24 hours in A&E (well, about 5 actually)

Tuesday was mostly spent in the children’s room at our local A&E with my daughter and tiny grandson who had decided to top up his dose of liquid paracetamol by drinking from the bottle. We were well looked after and Isaac had various tests to determine the level of paracetamol in his blood. It was very low!! My daughter thinks that most of the stuff was spilt. However, it didn’t stop her feeling bad, even though the doctors and nurses said that this was one of the most frequent reasons that small children visit A&E; even when I reminded her that her older sister had done the same thing when she was very small and that it had never even occurred to me that I should take her to see a doctor!

Anyway, it’s not time yet for them to come along or for me to demonstrate my dodgy parenting!

Right – it’s back to my dad, the strangely named Cuthbert whose first name was John. He was born in December 1907 and was the only child of my grandma and grandpa. However he did have two half sisters and a half brother and this is how that came about.

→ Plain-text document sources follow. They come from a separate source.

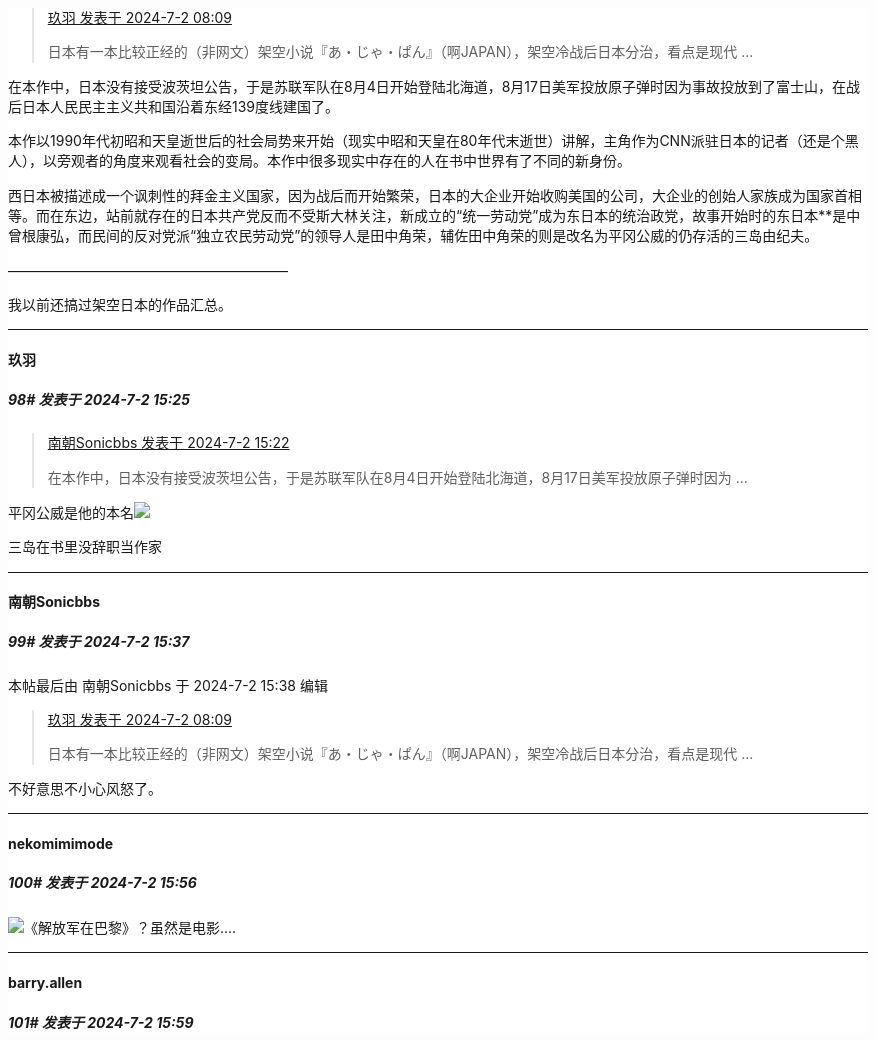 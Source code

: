 <blockquote><a href="httphttps://bbs.saraba1st.com/2b/forum.php?mod=redirect&amp;goto=findpost&amp;pid=65452447&amp;ptid=2189449" target="_blank">玖羽 发表于 2024-7-2 08:09</a>

日本有一本比较正经的（非网文）架空小说『あ・じゃ・ぱん』（啊JAPAN），架空冷战后日本分治，看点是现代 ...</blockquote>
在本作中，日本没有接受波茨坦公告，于是苏联军队在8月4日开始登陆北海道，8月17日美军投放原子弹时因为事故投放到了富士山，在战后日本人民民主主义共和国沿着东经139度线建国了。

本作以1990年代初昭和天皇逝世后的社会局势来开始（现实中昭和天皇在80年代末逝世）讲解，主角作为CNN派驻日本的记者（还是个黑人），以旁观者的角度来观看社会的变局。本作中很多现实中存在的人在书中世界有了不同的新身份。

西日本被描述成一个讽刺性的拜金主义国家，因为战后而开始繁荣，日本的大企业开始收购美国的公司，大企业的创始人家族成为国家首相等。而在东边，站前就存在的日本共产党反而不受斯大林关注，新成立的“统一劳动党”成为东日本的统治政党，故事开始时的东日本**是中曾根康弘，而民间的反对党派“独立农民劳动党”的领导人是田中角荣，辅佐田中角荣的则是改名为平冈公威的仍存活的三岛由纪夫。

————————————————————

我以前还搞过架空日本的作品汇总。


*****

####  玖羽  
##### 98#       发表于 2024-7-2 15:25

<blockquote><a href="httphttps://bbs.saraba1st.com/2b/forum.php?mod=redirect&amp;goto=findpost&amp;pid=65457334&amp;ptid=2189449" target="_blank">南朝Sonicbbs 发表于 2024-7-2 15:22</a>

在本作中，日本没有接受波茨坦公告，于是苏联军队在8月4日开始登陆北海道，8月17日美军投放原子弹时因为 ...</blockquote>
平冈公威是他的本名<img src="https://static.saraba1st.com/image/smiley/face/152.gif" referrerpolicy="no-referrer">

三岛在书里没辞职当作家


*****

####  南朝Sonicbbs  
##### 99#       发表于 2024-7-2 15:37

 本帖最后由 南朝Sonicbbs 于 2024-7-2 15:38 编辑 
<blockquote><a href="httphttps://bbs.saraba1st.com/2b/forum.php?mod=redirect&amp;goto=findpost&amp;pid=65452447&amp;ptid=2189449" target="_blank">玖羽 发表于 2024-7-2 08:09</a>

日本有一本比较正经的（非网文）架空小说『あ・じゃ・ぱん』（啊JAPAN），架空冷战后日本分治，看点是现代 ...</blockquote>
不好意思不小心风怒了。


*****

####  nekomimimode  
##### 100#       发表于 2024-7-2 15:56

<img src="https://static.saraba1st.com/image/smiley/face2017/067.png" referrerpolicy="no-referrer">《解放军在巴黎》？虽然是电影....


*****

####  barry.allen  
##### 101#       发表于 2024-7-2 15:59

Grandma, Lavinia Ethel (known as Ethel and another of these people using the wrong name, although maybe I can understand it in her case) was born in 1868 and her father was the headmaster of a school in Manningham. I’ve heard rumours that JB Priestley was one of his pupils but it might just be that – a rumour. I believe that grandma also had a spell teaching in the school, which might explain why she remained bossy right up until the end of her life, when she was still telling her 60+year-old daughter what she should and shouldn’t do when looking after me. (“Don’t take Anne to the park Doris, she might fall in the river”). Anyway, Ethel married Charles who, I believe, came from a fairly well-to-do family who owned a factory in Halifax. They had three children who survived and two who died in infancy. All these children were born between 1891 and 1899. The children who survived were Elsie, Doris and Ronald. You will see that there is no mention yet of my dad. Rumour has always been that Charles was a bit of a bad egg. I understood that he left Ethel on more than one occasion to seek his fortune elsewhere in the world and that every time he returned there would be another new baby. As I say, I have no proof of this whatsoever but what Charles did next perhaps does make you think that he was by no means a saint. I had always believed that Charles had eventually gone off to South Africa where he had died fairly soon, although we have found a single birthday card which he sent to his daughter, Doris. However, thanks to the wonders of family history research on the internet, I have discovered that Charles had a whole new family in South Africa. There is no record of him being divorced from my grandma so, whether he was a bigamist or not we shall never know. However, he did marry someone in South Africa, they had a son together and Charles lived until 1937. Actually I’ve been in contact with Charles’ grandson and his wife and, although they are not directly part of my family, it has been a nice feeling that something positive has come out of what appears to have been a sad time in the family history. It’s always been part of the family story that Charles’s family did little to help my grandma and her remaining children and that they struggled in poverty for some years until, that is, she met my grandfather.

I think that’s enough bigamy and desertion for today.  I have been to the opening of a fabulous school library and am gearing up for some intense furniture construction this evening. More tomorrow, including a love story with a happy ending.